• [Task item]
Both the line containing "## Retour pour TIN" and the last line of the listing are included: write out exactly the lines from one to the other.

• [Records for this task]
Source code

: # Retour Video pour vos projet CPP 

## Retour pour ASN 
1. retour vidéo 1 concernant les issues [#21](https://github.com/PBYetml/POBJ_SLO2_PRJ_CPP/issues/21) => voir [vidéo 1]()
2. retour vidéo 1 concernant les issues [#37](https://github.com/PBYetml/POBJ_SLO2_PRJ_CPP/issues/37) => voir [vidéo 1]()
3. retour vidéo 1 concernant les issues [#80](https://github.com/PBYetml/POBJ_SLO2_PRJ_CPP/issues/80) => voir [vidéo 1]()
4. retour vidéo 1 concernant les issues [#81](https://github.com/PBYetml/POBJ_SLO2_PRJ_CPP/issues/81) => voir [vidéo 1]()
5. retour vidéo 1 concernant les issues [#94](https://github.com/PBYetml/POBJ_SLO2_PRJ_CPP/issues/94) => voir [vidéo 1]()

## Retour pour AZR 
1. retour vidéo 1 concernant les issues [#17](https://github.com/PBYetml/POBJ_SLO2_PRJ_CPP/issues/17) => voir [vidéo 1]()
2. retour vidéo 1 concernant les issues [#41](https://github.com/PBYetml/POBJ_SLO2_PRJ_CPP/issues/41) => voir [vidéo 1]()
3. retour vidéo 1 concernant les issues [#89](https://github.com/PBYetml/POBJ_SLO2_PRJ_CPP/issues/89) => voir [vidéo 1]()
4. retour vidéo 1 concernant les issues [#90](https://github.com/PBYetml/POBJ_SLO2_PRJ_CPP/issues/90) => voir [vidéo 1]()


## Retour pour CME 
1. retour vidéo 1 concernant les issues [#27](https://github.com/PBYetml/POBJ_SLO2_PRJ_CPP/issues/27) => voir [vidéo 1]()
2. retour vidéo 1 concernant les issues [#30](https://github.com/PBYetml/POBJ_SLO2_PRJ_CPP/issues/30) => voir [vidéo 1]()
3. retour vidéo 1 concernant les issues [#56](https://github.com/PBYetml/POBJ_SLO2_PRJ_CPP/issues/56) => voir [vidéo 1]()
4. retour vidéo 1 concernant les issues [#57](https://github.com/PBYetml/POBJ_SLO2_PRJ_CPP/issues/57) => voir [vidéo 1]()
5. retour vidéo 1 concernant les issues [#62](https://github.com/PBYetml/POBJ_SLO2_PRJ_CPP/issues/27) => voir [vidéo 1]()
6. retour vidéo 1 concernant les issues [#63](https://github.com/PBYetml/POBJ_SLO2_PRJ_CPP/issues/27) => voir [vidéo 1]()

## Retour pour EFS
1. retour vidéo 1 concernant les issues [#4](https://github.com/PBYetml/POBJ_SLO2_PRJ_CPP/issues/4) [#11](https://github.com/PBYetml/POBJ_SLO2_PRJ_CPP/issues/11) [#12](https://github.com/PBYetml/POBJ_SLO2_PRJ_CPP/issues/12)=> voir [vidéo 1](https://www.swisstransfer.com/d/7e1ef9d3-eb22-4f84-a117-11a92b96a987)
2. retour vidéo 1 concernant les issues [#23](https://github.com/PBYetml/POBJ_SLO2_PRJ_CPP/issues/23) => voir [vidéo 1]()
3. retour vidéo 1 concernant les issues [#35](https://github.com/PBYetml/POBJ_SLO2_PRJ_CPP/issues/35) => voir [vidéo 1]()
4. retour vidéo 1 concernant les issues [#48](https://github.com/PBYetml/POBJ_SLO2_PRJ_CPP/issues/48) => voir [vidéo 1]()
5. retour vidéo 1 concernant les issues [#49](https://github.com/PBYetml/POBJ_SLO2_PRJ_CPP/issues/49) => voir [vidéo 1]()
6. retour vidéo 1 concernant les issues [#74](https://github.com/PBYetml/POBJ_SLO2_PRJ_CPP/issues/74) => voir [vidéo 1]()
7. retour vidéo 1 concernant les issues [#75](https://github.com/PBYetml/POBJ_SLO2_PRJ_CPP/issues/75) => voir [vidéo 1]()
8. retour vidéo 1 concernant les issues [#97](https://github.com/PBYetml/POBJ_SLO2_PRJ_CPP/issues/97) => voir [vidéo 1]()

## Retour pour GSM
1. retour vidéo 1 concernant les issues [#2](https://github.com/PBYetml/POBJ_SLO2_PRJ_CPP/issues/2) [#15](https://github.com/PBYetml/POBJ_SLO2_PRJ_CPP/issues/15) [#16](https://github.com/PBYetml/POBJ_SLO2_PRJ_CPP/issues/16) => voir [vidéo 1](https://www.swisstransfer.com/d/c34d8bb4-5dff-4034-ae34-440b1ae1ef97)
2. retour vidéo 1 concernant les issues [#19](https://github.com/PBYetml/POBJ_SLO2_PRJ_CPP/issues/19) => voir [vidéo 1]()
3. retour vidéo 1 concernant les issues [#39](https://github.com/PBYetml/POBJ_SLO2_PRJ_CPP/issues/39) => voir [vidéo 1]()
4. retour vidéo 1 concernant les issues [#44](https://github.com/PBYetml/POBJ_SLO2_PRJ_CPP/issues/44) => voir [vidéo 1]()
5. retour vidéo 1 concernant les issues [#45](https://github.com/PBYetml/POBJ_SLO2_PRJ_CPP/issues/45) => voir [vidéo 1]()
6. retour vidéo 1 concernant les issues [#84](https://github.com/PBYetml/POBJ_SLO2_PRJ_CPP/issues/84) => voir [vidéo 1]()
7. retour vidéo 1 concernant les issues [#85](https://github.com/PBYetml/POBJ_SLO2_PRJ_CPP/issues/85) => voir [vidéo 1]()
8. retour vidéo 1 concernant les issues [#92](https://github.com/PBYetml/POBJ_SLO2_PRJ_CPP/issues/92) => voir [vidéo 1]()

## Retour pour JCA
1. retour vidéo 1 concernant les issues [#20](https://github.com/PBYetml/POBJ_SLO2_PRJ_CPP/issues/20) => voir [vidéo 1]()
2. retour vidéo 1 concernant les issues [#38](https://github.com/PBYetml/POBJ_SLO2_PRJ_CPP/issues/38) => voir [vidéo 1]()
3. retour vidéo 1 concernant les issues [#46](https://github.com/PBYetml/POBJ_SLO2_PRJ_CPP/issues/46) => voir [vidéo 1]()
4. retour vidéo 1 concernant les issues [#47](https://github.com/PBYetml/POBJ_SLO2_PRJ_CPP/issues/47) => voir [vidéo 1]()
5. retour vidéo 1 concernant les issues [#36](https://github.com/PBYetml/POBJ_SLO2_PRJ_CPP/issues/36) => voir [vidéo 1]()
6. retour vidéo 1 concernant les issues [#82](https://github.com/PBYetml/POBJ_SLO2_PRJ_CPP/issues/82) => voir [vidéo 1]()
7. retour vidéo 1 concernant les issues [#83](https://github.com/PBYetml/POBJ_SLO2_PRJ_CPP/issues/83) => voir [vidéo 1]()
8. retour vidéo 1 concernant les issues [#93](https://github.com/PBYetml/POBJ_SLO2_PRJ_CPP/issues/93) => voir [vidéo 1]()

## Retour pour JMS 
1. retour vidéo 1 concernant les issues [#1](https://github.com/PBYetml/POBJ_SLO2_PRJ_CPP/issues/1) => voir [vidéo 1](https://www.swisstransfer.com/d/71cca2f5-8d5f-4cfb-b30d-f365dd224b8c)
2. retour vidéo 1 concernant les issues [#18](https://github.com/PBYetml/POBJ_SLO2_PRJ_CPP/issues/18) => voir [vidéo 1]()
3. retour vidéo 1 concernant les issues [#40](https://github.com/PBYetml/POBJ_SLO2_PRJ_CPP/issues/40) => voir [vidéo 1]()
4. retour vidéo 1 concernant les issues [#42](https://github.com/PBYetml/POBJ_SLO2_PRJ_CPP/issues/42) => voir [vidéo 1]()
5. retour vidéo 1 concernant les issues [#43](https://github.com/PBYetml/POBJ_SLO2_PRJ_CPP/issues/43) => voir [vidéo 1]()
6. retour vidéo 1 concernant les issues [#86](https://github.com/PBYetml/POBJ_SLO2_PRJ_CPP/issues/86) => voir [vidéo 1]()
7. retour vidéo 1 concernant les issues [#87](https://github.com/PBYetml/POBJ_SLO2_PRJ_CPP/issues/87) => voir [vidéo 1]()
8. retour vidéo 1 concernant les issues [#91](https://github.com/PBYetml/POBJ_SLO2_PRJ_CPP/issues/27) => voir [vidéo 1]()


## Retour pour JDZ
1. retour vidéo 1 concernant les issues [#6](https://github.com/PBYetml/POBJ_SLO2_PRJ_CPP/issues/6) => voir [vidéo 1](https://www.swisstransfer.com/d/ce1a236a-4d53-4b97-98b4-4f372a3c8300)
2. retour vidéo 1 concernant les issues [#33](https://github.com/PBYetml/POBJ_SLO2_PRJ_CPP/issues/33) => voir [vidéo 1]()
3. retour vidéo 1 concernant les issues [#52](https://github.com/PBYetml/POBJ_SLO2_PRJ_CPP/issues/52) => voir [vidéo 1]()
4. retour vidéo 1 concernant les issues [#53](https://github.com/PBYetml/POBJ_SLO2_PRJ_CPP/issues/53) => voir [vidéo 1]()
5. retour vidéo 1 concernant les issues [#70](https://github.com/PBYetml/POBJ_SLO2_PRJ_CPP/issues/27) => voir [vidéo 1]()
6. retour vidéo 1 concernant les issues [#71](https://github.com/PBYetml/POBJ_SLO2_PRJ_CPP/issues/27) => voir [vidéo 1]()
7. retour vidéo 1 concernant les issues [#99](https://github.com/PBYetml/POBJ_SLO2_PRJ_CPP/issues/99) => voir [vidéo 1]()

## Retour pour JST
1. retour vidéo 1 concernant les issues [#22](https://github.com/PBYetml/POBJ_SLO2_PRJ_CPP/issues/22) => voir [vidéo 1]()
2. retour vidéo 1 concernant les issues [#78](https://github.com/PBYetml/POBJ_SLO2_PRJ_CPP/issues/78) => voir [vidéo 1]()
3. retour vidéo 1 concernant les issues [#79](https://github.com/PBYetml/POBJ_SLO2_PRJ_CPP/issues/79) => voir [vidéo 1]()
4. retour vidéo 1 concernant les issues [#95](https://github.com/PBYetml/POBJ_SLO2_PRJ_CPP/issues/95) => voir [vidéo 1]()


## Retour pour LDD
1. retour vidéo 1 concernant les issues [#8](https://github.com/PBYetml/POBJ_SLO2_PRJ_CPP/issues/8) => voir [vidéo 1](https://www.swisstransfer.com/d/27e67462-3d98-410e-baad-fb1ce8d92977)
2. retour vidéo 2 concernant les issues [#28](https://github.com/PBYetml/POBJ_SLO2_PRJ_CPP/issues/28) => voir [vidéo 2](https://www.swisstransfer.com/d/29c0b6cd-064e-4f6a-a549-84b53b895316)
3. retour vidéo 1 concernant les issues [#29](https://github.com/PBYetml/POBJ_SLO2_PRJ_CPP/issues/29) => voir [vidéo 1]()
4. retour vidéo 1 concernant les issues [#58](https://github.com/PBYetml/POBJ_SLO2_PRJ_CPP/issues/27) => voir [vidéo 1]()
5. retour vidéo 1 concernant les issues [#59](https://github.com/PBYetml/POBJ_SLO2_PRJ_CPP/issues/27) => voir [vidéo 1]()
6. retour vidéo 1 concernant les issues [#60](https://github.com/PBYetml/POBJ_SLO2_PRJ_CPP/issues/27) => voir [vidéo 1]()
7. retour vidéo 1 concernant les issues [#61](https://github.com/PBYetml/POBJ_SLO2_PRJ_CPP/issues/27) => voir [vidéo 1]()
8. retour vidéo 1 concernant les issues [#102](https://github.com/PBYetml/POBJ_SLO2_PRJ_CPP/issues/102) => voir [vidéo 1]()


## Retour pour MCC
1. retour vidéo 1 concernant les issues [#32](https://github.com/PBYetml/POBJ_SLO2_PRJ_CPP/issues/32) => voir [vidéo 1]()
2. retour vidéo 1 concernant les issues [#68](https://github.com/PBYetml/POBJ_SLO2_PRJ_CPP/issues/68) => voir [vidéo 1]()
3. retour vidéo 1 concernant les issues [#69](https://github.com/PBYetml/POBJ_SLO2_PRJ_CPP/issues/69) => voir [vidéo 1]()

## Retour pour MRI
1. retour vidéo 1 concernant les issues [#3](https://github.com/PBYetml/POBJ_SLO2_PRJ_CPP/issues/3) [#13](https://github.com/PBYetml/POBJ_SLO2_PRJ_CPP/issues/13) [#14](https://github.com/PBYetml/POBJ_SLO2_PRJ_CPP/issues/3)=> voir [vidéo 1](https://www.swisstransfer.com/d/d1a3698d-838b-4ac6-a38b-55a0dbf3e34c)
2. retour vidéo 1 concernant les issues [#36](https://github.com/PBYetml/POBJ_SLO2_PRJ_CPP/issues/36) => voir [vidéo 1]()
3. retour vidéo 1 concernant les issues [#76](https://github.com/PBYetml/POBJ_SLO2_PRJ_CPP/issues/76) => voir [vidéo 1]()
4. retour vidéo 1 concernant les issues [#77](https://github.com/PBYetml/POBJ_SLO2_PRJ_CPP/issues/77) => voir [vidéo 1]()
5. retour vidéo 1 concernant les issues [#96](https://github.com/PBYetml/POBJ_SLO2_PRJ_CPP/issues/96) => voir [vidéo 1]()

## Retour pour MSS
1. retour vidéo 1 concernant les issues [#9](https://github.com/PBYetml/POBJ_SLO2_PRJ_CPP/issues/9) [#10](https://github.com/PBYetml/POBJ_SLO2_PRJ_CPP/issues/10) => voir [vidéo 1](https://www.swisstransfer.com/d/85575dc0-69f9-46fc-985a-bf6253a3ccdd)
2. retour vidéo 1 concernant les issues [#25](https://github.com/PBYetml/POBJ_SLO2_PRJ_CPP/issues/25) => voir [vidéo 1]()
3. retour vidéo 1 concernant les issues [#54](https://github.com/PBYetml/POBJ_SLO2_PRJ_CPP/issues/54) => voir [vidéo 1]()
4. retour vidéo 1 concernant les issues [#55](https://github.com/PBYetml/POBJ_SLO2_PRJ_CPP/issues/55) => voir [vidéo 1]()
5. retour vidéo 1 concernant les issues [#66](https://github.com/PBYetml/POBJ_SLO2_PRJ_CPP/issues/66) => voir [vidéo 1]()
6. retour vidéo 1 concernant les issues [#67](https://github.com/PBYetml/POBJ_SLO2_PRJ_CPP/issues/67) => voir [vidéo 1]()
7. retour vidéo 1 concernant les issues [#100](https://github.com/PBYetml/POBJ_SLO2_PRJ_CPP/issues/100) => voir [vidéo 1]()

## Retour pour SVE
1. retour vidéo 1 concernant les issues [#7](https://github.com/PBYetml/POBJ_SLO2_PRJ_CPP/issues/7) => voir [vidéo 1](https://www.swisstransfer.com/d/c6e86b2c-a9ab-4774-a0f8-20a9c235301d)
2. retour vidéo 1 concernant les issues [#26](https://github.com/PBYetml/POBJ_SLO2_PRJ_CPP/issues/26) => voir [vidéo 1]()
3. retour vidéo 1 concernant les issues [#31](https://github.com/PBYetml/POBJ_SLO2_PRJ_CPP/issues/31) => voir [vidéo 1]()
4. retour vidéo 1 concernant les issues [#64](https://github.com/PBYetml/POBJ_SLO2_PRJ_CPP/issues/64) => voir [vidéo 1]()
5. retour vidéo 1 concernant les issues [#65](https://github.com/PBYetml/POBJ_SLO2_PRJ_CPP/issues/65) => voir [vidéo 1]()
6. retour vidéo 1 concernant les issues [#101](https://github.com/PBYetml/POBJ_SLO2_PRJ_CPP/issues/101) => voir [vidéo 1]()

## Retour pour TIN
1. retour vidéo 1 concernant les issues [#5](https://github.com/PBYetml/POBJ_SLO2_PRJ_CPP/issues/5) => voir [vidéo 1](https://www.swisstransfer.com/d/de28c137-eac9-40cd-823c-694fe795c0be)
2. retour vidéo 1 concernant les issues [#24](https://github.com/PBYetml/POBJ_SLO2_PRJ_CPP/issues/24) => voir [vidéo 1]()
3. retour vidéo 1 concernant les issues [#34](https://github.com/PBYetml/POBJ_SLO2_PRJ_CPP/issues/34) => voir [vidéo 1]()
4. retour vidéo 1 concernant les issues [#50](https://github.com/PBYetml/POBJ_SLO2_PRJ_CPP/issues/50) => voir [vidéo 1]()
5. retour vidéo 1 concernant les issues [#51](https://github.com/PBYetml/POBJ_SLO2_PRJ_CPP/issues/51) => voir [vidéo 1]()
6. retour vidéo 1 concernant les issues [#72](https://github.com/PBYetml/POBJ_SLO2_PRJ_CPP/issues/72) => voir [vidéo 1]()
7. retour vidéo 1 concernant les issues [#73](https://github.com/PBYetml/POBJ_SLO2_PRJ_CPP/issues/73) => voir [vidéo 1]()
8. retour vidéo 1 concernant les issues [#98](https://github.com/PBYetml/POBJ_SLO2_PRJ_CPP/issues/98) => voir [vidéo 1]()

• [Result of this exercise]
## Retour pour TIN
1. retour vidéo 1 concernant les issues [#5](https://github.com/PBYetml/POBJ_SLO2_PRJ_CPP/issues/5) => voir [vidéo 1](https://www.swisstransfer.com/d/de28c137-eac9-40cd-823c-694fe795c0be)
2. retour vidéo 1 concernant les issues [#24](https://github.com/PBYetml/POBJ_SLO2_PRJ_CPP/issues/24) => voir [vidéo 1]()
3. retour vidéo 1 concernant les issues [#34](https://github.com/PBYetml/POBJ_SLO2_PRJ_CPP/issues/34) => voir [vidéo 1]()
4. retour vidéo 1 concernant les issues [#50](https://github.com/PBYetml/POBJ_SLO2_PRJ_CPP/issues/50) => voir [vidéo 1]()
5. retour vidéo 1 concernant les issues [#51](https://github.com/PBYetml/POBJ_SLO2_PRJ_CPP/issues/51) => voir [vidéo 1]()
6. retour vidéo 1 concernant les issues [#72](https://github.com/PBYetml/POBJ_SLO2_PRJ_CPP/issues/72) => voir [vidéo 1]()
7. retour vidéo 1 concernant les issues [#73](https://github.com/PBYetml/POBJ_SLO2_PRJ_CPP/issues/73) => voir [vidéo 1]()
8. retour vidéo 1 concernant les issues [#98](https://github.com/PBYetml/POBJ_SLO2_PRJ_CPP/issues/98) => voir [vidéo 1]()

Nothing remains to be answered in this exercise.